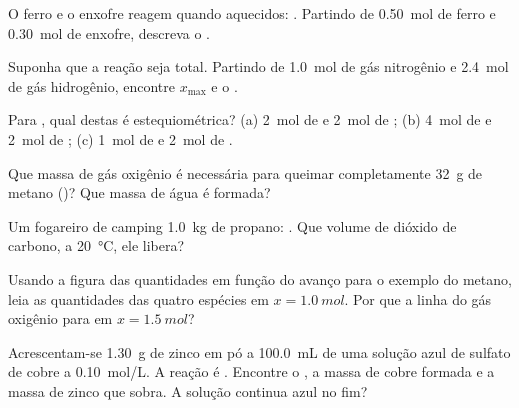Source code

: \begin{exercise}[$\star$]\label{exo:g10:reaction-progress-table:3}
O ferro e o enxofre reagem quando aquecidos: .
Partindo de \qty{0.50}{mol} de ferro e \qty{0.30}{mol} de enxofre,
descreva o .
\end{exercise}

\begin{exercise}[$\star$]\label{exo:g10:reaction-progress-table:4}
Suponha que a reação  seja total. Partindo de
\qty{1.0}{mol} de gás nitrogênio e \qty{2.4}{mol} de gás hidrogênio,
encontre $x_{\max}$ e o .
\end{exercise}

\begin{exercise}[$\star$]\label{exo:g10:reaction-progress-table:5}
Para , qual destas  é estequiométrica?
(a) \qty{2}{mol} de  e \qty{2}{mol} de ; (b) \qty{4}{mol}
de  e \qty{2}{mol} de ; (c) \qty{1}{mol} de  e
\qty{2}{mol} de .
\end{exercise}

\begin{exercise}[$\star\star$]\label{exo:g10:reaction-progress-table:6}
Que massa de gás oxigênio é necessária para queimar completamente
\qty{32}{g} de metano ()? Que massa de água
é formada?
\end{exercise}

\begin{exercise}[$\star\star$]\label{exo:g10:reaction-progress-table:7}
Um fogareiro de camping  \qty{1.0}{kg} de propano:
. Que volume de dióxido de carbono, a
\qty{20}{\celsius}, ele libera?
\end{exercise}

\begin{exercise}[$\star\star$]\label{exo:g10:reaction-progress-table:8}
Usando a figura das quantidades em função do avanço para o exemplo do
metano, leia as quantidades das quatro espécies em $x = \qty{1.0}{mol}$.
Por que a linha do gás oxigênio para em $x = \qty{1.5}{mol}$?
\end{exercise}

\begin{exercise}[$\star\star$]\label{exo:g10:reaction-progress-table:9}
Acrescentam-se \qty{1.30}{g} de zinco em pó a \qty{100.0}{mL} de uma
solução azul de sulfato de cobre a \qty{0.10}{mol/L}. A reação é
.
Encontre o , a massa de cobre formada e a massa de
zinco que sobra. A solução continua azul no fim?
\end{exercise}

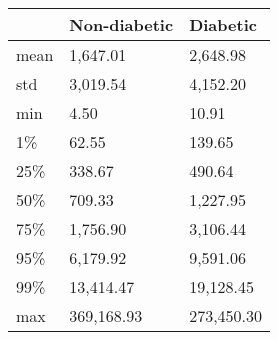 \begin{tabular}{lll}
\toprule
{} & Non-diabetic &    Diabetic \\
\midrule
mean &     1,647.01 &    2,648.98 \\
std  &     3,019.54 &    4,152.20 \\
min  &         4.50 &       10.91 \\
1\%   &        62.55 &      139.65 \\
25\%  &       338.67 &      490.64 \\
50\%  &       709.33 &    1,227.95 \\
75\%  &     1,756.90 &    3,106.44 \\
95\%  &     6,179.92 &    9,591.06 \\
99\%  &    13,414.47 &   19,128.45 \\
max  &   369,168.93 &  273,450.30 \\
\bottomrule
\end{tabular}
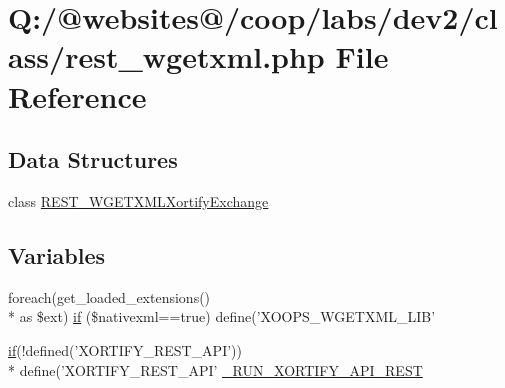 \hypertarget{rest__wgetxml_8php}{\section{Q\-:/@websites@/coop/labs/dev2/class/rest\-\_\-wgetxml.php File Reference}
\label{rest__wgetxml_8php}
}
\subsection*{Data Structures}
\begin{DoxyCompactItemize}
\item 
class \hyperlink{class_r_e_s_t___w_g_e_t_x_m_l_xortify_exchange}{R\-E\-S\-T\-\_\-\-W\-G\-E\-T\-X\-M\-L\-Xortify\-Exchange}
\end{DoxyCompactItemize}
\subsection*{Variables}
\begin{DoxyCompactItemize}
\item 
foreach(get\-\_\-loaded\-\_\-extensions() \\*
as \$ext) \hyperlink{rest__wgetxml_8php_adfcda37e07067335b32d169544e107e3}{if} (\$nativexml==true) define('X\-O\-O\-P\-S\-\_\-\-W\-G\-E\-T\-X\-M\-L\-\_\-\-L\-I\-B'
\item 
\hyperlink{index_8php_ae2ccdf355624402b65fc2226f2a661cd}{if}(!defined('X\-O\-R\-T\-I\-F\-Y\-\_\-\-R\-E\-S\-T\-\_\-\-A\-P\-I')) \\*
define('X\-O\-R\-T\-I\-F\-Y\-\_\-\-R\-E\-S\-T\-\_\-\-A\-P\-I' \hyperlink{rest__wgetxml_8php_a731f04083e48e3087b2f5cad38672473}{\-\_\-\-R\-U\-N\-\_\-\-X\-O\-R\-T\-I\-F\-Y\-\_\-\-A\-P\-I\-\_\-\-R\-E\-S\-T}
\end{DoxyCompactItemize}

* * *

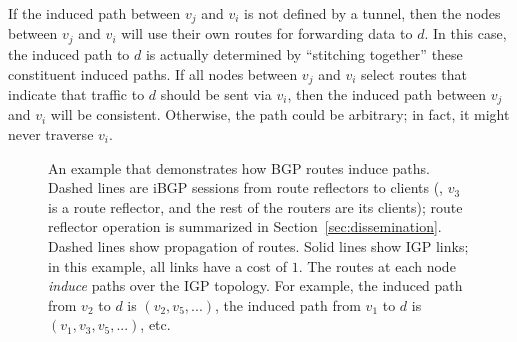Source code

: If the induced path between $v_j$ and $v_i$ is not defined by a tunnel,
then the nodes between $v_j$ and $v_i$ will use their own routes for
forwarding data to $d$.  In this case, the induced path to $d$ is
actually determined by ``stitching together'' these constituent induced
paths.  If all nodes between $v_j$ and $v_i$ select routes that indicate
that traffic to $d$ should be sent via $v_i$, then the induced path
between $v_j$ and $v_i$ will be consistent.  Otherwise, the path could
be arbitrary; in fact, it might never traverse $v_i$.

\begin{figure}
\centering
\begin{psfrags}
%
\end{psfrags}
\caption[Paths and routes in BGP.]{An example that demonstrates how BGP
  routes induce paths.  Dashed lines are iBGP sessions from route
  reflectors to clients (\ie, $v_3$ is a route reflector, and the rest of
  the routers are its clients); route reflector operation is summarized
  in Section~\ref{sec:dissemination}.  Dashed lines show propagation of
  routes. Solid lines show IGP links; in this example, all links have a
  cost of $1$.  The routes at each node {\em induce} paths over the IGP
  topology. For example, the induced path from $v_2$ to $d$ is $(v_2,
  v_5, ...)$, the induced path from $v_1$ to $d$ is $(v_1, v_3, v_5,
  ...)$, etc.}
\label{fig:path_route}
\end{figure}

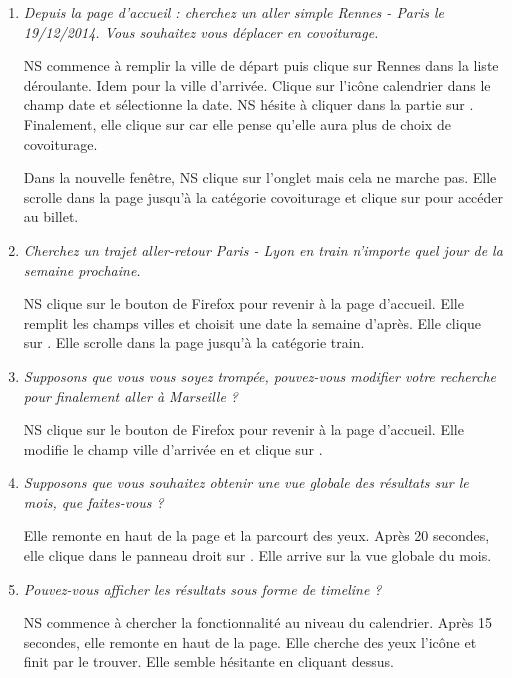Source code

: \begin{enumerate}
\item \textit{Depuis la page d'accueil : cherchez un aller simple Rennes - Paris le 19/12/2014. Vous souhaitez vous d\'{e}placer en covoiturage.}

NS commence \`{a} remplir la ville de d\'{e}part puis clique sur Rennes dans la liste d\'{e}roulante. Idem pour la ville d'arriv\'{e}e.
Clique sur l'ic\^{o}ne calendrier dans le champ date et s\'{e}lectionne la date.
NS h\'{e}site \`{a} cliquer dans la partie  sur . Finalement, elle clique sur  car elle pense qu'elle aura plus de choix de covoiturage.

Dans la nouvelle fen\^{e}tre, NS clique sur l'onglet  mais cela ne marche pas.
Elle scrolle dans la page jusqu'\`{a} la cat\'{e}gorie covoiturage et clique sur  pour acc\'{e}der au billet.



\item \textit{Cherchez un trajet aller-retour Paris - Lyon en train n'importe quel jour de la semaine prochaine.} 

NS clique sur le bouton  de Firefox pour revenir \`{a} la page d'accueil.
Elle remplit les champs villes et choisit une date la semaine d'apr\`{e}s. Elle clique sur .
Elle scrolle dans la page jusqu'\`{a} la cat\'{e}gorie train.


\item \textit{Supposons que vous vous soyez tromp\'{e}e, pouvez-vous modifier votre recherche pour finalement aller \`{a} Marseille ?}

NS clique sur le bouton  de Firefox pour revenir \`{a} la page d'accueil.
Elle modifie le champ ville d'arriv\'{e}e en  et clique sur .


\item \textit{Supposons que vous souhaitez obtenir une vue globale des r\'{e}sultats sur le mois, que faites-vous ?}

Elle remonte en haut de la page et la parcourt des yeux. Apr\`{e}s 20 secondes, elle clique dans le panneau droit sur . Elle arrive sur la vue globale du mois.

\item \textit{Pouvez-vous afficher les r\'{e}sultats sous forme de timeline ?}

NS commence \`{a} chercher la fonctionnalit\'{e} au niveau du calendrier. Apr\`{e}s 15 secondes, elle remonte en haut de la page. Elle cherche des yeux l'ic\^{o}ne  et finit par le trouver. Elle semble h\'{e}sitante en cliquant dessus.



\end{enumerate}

...

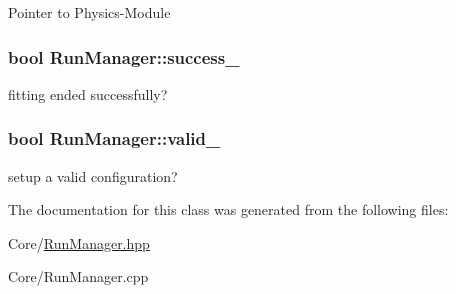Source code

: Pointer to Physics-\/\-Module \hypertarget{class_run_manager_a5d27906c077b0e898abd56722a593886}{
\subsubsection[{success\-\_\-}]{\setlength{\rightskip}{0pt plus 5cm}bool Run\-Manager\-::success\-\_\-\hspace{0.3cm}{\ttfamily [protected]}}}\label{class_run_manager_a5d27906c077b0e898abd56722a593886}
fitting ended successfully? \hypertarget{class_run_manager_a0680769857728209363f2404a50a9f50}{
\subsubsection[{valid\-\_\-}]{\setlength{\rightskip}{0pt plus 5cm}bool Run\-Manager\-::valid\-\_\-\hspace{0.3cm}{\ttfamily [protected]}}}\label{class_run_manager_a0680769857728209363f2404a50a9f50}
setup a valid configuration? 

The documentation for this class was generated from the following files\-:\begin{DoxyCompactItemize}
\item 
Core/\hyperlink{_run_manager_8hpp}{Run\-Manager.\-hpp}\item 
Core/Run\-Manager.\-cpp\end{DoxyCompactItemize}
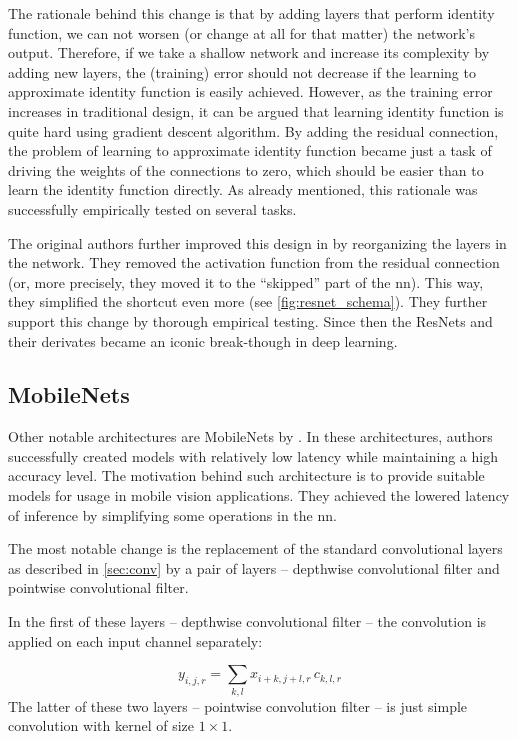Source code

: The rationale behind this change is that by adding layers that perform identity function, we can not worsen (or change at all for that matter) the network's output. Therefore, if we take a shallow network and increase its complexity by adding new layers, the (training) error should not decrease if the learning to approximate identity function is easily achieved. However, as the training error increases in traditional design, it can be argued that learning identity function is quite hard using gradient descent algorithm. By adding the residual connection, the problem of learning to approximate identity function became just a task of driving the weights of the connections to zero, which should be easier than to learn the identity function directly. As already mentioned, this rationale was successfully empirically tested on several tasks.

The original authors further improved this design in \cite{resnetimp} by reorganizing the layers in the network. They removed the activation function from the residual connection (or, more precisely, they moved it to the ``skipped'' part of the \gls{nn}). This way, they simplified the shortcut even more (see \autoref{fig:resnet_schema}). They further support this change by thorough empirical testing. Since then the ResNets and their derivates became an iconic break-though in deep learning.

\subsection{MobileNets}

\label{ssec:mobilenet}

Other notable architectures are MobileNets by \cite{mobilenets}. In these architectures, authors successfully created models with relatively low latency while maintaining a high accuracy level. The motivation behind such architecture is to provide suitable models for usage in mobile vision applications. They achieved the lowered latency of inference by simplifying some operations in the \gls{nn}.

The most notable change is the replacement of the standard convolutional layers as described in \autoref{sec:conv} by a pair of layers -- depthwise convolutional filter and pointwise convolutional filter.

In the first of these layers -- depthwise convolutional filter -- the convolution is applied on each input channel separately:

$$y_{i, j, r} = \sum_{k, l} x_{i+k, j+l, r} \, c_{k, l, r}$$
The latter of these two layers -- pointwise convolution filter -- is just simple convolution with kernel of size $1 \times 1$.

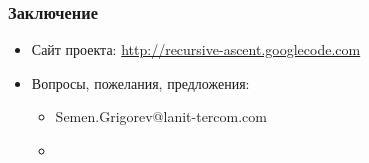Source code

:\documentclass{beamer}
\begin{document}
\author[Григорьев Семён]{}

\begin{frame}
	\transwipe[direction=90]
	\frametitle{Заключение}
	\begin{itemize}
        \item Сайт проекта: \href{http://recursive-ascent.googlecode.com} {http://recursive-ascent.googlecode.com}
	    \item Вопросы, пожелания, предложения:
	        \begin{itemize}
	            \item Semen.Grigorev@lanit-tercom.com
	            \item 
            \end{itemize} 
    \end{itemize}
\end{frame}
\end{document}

• What is being asked
The range runs from the line with "fitting ended successfully?" up to and including the line with "setup a valid configuration?" in the listing above; please write out exactly those lines and nothing more.

• Response to this exercise
fitting ended successfully? \hypertarget{class_run_manager_a0680769857728209363f2404a50a9f50}{
\subsubsection[{valid\-\_\-}]{\setlength{\rightskip}{0pt plus 5cm}bool Run\-Manager\-::valid\-\_\-\hspace{0.3cm}{\ttfamily [protected]}}}\label{class_run_manager_a0680769857728209363f2404a50a9f50}
setup a valid configuration? 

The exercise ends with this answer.